Of all the entries below, only the lines from the one with "### Completion Notes List" up to and including the one with "- Built comprehensive" are to be duplicated exactly.

---+---

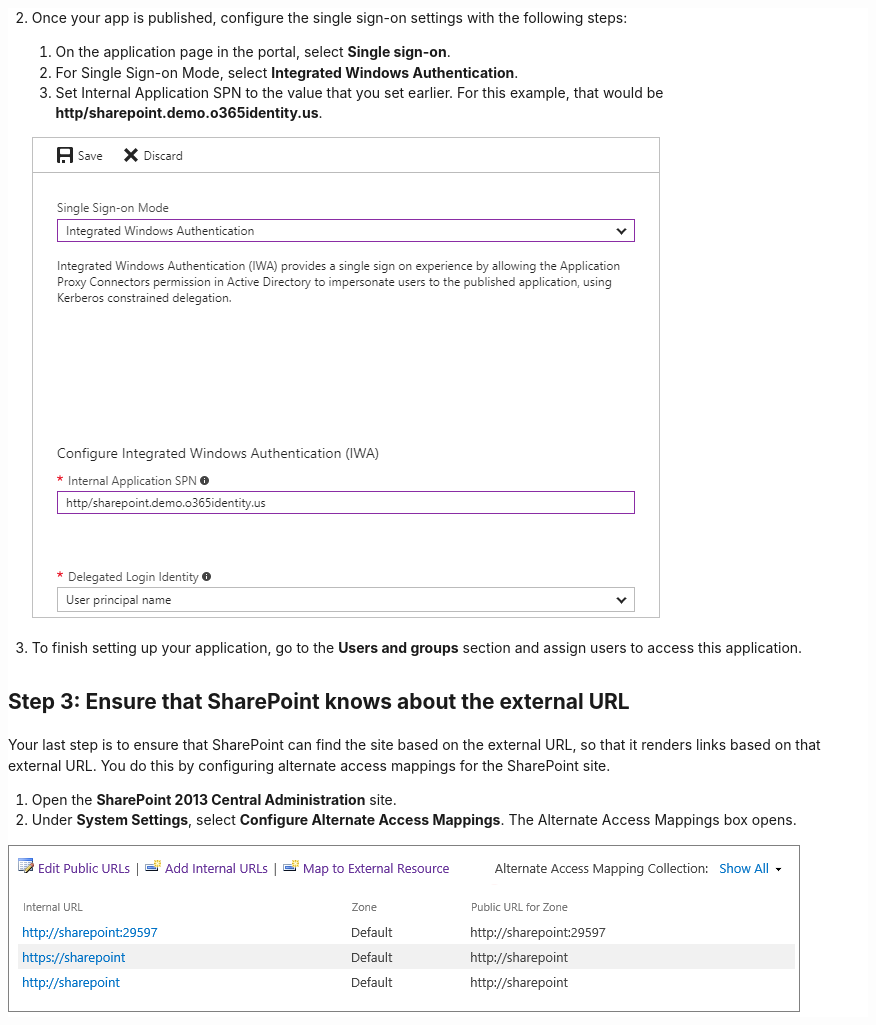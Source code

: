 
2. Once your app is published, configure the single sign-on settings with the following steps:

   1. On the application page in the portal, select **Single sign-on**.
   2. For Single Sign-on Mode, select **Integrated Windows Authentication**.
   3. Set Internal Application SPN to the value that you set earlier. For this example, that would be **http/sharepoint.demo.o365identity.us**.

   ![Configure Integrated Windows Authentication for SSO](./media/application-proxy-integrate-with-sharepoint-server/configure-iwa.png)

3. To finish setting up your application, go to the **Users and groups** section and assign users to access this application. 

## Step 3: Ensure that SharePoint knows about the external URL

Your last step is to ensure that SharePoint can find the site based on the external URL, so that it renders links based on that external URL. You do this by configuring alternate access mappings for the SharePoint site.

1. Open the **SharePoint 2013 Central Administration** site.
2. Under **System Settings**, select **Configure Alternate Access Mappings**. The Alternate Access Mappings box opens.

  ![Alternate Access Mappings box](./media/application-proxy-integrate-with-sharepoint-server/alternate-access1.png)
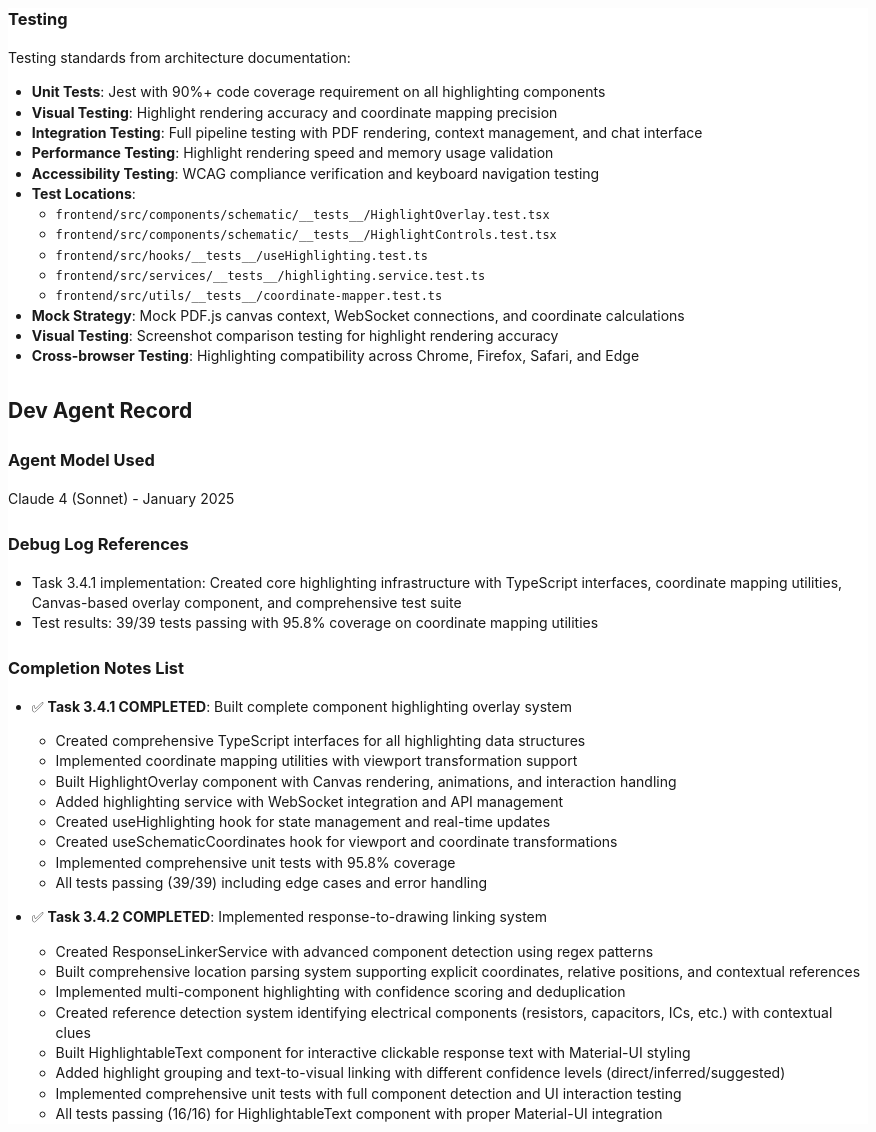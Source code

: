 ### Testing

Testing standards from architecture documentation:
- **Unit Tests**: Jest with 90%+ code coverage requirement on all highlighting components
- **Visual Testing**: Highlight rendering accuracy and coordinate mapping precision
- **Integration Testing**: Full pipeline testing with PDF rendering, context management, and chat interface
- **Performance Testing**: Highlight rendering speed and memory usage validation
- **Accessibility Testing**: WCAG compliance verification and keyboard navigation testing
- **Test Locations**: 
  - `frontend/src/components/schematic/__tests__/HighlightOverlay.test.tsx`
  - `frontend/src/components/schematic/__tests__/HighlightControls.test.tsx`
  - `frontend/src/hooks/__tests__/useHighlighting.test.ts`
  - `frontend/src/services/__tests__/highlighting.service.test.ts`
  - `frontend/src/utils/__tests__/coordinate-mapper.test.ts`
- **Mock Strategy**: Mock PDF.js canvas context, WebSocket connections, and coordinate calculations
- **Visual Testing**: Screenshot comparison testing for highlight rendering accuracy
- **Cross-browser Testing**: Highlighting compatibility across Chrome, Firefox, Safari, and Edge

## Dev Agent Record

### Agent Model Used
Claude 4 (Sonnet) - January 2025

### Debug Log References
- Task 3.4.1 implementation: Created core highlighting infrastructure with TypeScript interfaces, coordinate mapping utilities, Canvas-based overlay component, and comprehensive test suite
- Test results: 39/39 tests passing with 95.8% coverage on coordinate mapping utilities

### Completion Notes List
- ✅ **Task 3.4.1 COMPLETED**: Built complete component highlighting overlay system
  - Created comprehensive TypeScript interfaces for all highlighting data structures
  - Implemented coordinate mapping utilities with viewport transformation support
  - Built HighlightOverlay component with Canvas rendering, animations, and interaction handling
  - Added highlighting service with WebSocket integration and API management
  - Created useHighlighting hook for state management and real-time updates
  - Created useSchematicCoordinates hook for viewport and coordinate transformations
  - Implemented comprehensive unit tests with 95.8% coverage
  - All tests passing (39/39) including edge cases and error handling

- ✅ **Task 3.4.2 COMPLETED**: Implemented response-to-drawing linking system
  - Created ResponseLinkerService with advanced component detection using regex patterns
  - Built comprehensive location parsing system supporting explicit coordinates, relative positions, and contextual references
  - Implemented multi-component highlighting with confidence scoring and deduplication
  - Created reference detection system identifying electrical components (resistors, capacitors, ICs, etc.) with contextual clues
  - Built HighlightableText component for interactive clickable response text with Material-UI styling
  - Added highlight grouping and text-to-visual linking with different confidence levels (direct/inferred/suggested)
  - Implemented comprehensive unit tests with full component detection and UI interaction testing
  - All tests passing (16/16) for HighlightableText component with proper Material-UI integration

---+---

◆ **FINAL ANSWER**:
### Completion Notes List
- ✅ **Task 3.4.1 COMPLETED**: Built complete component highlighting overlay system
  - Created comprehensive TypeScript interfaces for all highlighting data structures
  - Implemented coordinate mapping utilities with viewport transformation support
  - Built HighlightOverlay component with Canvas rendering, animations, and interaction handling
  - Added highlighting service with WebSocket integration and API management
  - Created useHighlighting hook for state management and real-time updates
  - Created useSchematicCoordinates hook for viewport and coordinate transformations
  - Implemented comprehensive unit tests with 95.8% coverage
  - All tests passing (39/39) including edge cases and error handling

- ✅ **Task 3.4.2 COMPLETED**: Implemented response-to-drawing linking system
  - Created ResponseLinkerService with advanced component detection using regex patterns
  - Built comprehensive location parsing system supporting explicit coordinates, relative positions, and contextual references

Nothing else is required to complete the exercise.